__PROMPT__. Could you write out every record below exactly, leaving out any pictures?

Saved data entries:

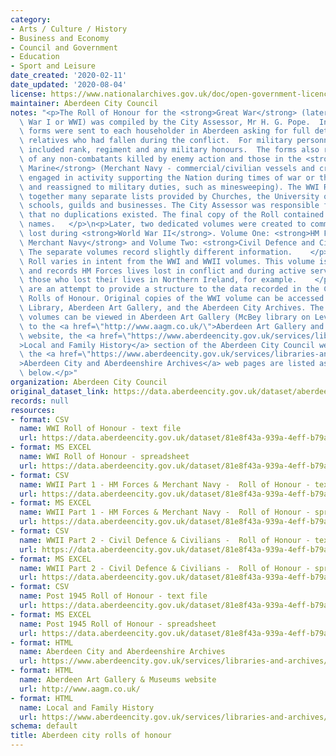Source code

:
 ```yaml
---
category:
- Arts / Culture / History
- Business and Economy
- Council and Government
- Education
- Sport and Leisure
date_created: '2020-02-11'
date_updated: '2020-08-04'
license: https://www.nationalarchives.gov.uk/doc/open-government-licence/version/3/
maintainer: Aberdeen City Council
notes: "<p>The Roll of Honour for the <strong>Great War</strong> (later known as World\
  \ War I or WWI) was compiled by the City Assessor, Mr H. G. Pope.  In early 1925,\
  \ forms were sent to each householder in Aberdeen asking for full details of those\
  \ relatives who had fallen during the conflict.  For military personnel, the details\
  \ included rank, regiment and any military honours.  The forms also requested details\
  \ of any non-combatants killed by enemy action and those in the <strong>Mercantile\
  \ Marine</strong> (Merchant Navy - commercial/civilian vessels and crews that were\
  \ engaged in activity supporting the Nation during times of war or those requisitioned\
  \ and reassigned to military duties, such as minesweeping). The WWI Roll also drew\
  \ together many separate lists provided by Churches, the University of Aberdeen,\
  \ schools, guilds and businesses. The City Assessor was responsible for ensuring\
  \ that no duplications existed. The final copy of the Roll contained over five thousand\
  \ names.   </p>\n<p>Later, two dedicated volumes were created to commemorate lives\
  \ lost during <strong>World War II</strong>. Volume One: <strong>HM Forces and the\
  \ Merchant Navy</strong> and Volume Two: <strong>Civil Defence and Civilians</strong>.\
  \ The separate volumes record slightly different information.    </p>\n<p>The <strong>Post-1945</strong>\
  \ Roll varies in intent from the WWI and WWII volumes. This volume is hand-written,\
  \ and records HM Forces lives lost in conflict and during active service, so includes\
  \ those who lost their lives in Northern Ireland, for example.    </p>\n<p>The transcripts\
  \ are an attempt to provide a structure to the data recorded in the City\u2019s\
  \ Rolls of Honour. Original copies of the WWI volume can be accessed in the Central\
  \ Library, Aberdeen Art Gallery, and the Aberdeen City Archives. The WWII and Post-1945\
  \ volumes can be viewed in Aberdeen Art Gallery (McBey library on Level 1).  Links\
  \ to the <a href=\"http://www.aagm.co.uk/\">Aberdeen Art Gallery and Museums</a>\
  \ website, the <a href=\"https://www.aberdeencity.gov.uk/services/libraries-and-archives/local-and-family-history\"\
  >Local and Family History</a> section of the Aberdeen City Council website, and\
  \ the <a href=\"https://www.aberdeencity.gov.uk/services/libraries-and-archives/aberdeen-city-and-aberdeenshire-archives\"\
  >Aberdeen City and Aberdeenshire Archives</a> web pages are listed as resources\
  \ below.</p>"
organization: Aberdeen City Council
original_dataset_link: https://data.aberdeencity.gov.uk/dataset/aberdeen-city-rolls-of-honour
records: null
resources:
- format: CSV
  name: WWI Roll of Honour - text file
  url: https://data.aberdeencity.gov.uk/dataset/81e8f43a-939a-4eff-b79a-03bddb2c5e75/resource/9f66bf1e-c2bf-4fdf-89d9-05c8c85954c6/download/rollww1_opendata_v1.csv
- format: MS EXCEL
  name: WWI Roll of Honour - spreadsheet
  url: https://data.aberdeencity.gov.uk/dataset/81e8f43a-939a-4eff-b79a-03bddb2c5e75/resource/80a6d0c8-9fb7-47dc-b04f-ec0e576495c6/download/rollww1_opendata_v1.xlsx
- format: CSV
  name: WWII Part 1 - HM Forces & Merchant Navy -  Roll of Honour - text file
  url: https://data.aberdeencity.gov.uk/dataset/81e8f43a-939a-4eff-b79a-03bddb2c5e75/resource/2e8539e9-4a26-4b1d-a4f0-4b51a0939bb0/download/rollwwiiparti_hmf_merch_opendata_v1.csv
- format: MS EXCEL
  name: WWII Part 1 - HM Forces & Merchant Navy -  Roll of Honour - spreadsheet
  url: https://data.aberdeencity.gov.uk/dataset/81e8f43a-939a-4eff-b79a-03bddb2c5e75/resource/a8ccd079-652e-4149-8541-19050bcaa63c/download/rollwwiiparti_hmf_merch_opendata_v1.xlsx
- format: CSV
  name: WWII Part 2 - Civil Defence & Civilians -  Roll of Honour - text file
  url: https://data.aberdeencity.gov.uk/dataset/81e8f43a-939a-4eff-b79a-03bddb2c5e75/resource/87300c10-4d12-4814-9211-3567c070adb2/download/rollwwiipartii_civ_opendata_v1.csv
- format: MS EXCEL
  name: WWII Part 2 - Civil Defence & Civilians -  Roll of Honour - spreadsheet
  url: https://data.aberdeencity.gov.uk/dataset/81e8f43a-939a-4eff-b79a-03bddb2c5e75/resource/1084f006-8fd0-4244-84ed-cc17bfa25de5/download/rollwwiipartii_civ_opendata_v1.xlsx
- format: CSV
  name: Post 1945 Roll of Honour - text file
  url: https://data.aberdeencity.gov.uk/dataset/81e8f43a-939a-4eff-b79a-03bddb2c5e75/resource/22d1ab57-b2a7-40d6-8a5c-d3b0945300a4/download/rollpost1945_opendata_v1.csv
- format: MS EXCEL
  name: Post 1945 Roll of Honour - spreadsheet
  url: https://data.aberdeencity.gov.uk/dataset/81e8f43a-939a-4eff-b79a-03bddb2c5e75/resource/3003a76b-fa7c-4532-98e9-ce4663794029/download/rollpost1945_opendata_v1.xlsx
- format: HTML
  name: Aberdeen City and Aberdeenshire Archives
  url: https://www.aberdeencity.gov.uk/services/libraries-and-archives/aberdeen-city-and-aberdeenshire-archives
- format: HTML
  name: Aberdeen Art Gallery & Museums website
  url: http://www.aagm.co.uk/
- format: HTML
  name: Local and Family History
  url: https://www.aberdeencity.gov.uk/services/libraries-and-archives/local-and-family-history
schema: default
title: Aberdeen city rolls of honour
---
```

__OUTPUT BELOW__.
Source code

:
 ```yaml
---
category:
- Arts / Culture / History
- Business and Economy
- Council and Government
- Education
- Sport and Leisure
date_created: '2020-02-11'
date_updated: '2020-08-04'
license: https://www.nationalarchives.gov.uk/doc/open-government-licence/version/3/
maintainer: Aberdeen City Council
notes: "<p>The Roll of Honour for the <strong>Great War</strong> (later known as World\
  \ War I or WWI) was compiled by the City Assessor, Mr H. G. Pope.  In early 1925,\
  \ forms were sent to each householder in Aberdeen asking for full details of those\
  \ relatives who had fallen during the conflict.  For military personnel, the details\
  \ included rank, regiment and any military honours.  The forms also requested details\
  \ of any non-combatants killed by enemy action and those in the <strong>Mercantile\
  \ Marine</strong> (Merchant Navy - commercial/civilian vessels and crews that were\
  \ engaged in activity supporting the Nation during times of war or those requisitioned\
  \ and reassigned to military duties, such as minesweeping). The WWI Roll also drew\
  \ together many separate lists provided by Churches, the University of Aberdeen,\
  \ schools, guilds and businesses. The City Assessor was responsible for ensuring\
  \ that no duplications existed. The final copy of the Roll contained over five thousand\
  \ names.   </p>\n<p>Later, two dedicated volumes were created to commemorate lives\
  \ lost during <strong>World War II</strong>. Volume One: <strong>HM Forces and the\
  \ Merchant Navy</strong> and Volume Two: <strong>Civil Defence and Civilians</strong>.\
  \ The separate volumes record slightly different information.    </p>\n<p>The <strong>Post-1945</strong>\
  \ Roll varies in intent from the WWI and WWII volumes. This volume is hand-written,\
  \ and records HM Forces lives lost in conflict and during active service, so includes\
  \ those who lost their lives in Northern Ireland, for example.    </p>\n<p>The transcripts\
  \ are an attempt to provide a structure to the data recorded in the City\u2019s\
  \ Rolls of Honour. Original copies of the WWI volume can be accessed in the Central\
  \ Library, Aberdeen Art Gallery, and the Aberdeen City Archives. The WWII and Post-1945\
  \ volumes can be viewed in Aberdeen Art Gallery (McBey library on Level 1).  Links\
  \ to the <a href=\"http://www.aagm.co.uk/\">Aberdeen Art Gallery and Museums</a>\
  \ website, the <a href=\"https://www.aberdeencity.gov.uk/services/libraries-and-archives/local-and-family-history\"\
  >Local and Family History</a> section of the Aberdeen City Council website, and\
  \ the <a href=\"https://www.aberdeencity.gov.uk/services/libraries-and-archives/aberdeen-city-and-aberdeenshire-archives\"\
  >Aberdeen City and Aberdeenshire Archives</a> web pages are listed as resources\
  \ below.</p>"
organization: Aberdeen City Council
original_dataset_link: https://data.aberdeencity.gov.uk/dataset/aberdeen-city-rolls-of-honour
records: null
resources:
- format: CSV
  name: WWI Roll of Honour - text file
  url: https://data.aberdeencity.gov.uk/dataset/81e8f43a-939a-4eff-b79a-03bddb2c5e75/resource/9f66bf1e-c2bf-4fdf-89d9-05c8c85954c6/download/rollww1_opendata_v1.csv
- format: MS EXCEL
  name: WWI Roll of Honour - spreadsheet
  url: https://data.aberdeencity.gov.uk/dataset/81e8f43a-939a-4eff-b79a-03bddb2c5e75/resource/80a6d0c8-9fb7-47dc-b04f-ec0e576495c6/download/rollww1_opendata_v1.xlsx
- format: CSV
  name: WWII Part 1 - HM Forces & Merchant Navy -  Roll of Honour - text file
  url: https://data.aberdeencity.gov.uk/dataset/81e8f43a-939a-4eff-b79a-03bddb2c5e75/resource/2e8539e9-4a26-4b1d-a4f0-4b51a0939bb0/download/rollwwiiparti_hmf_merch_opendata_v1.csv
- format: MS EXCEL
  name: WWII Part 1 - HM Forces & Merchant Navy -  Roll of Honour - spreadsheet
  url: https://data.aberdeencity.gov.uk/dataset/81e8f43a-939a-4eff-b79a-03bddb2c5e75/resource/a8ccd079-652e-4149-8541-19050bcaa63c/download/rollwwiiparti_hmf_merch_opendata_v1.xlsx
- format: CSV
  name: WWII Part 2 - Civil Defence & Civilians -  Roll of Honour - text file
  url: https://data.aberdeencity.gov.uk/dataset/81e8f43a-939a-4eff-b79a-03bddb2c5e75/resource/87300c10-4d12-4814-9211-3567c070adb2/download/rollwwiipartii_civ_opendata_v1.csv
- format: MS EXCEL
  name: WWII Part 2 - Civil Defence & Civilians -  Roll of Honour - spreadsheet
  url: https://data.aberdeencity.gov.uk/dataset/81e8f43a-939a-4eff-b79a-03bddb2c5e75/resource/1084f006-8fd0-4244-84ed-cc17bfa25de5/download/rollwwiipartii_civ_opendata_v1.xlsx
- format: CSV
  name: Post 1945 Roll of Honour - text file
  url: https://data.aberdeencity.gov.uk/dataset/81e8f43a-939a-4eff-b79a-03bddb2c5e75/resource/22d1ab57-b2a7-40d6-8a5c-d3b0945300a4/download/rollpost1945_opendata_v1.csv
- format: MS EXCEL
  name: Post 1945 Roll of Honour - spreadsheet
  url: https://data.aberdeencity.gov.uk/dataset/81e8f43a-939a-4eff-b79a-03bddb2c5e75/resource/3003a76b-fa7c-4532-98e9-ce4663794029/download/rollpost1945_opendata_v1.xlsx
- format: HTML
  name: Aberdeen City and Aberdeenshire Archives
  url: https://www.aberdeencity.gov.uk/services/libraries-and-archives/aberdeen-city-and-aberdeenshire-archives
- format: HTML
  name: Aberdeen Art Gallery & Museums website
  url: http://www.aagm.co.uk/
- format: HTML
  name: Local and Family History
  url: https://www.aberdeencity.gov.uk/services/libraries-and-archives/local-and-family-history
schema: default
title: Aberdeen city rolls of honour
---
```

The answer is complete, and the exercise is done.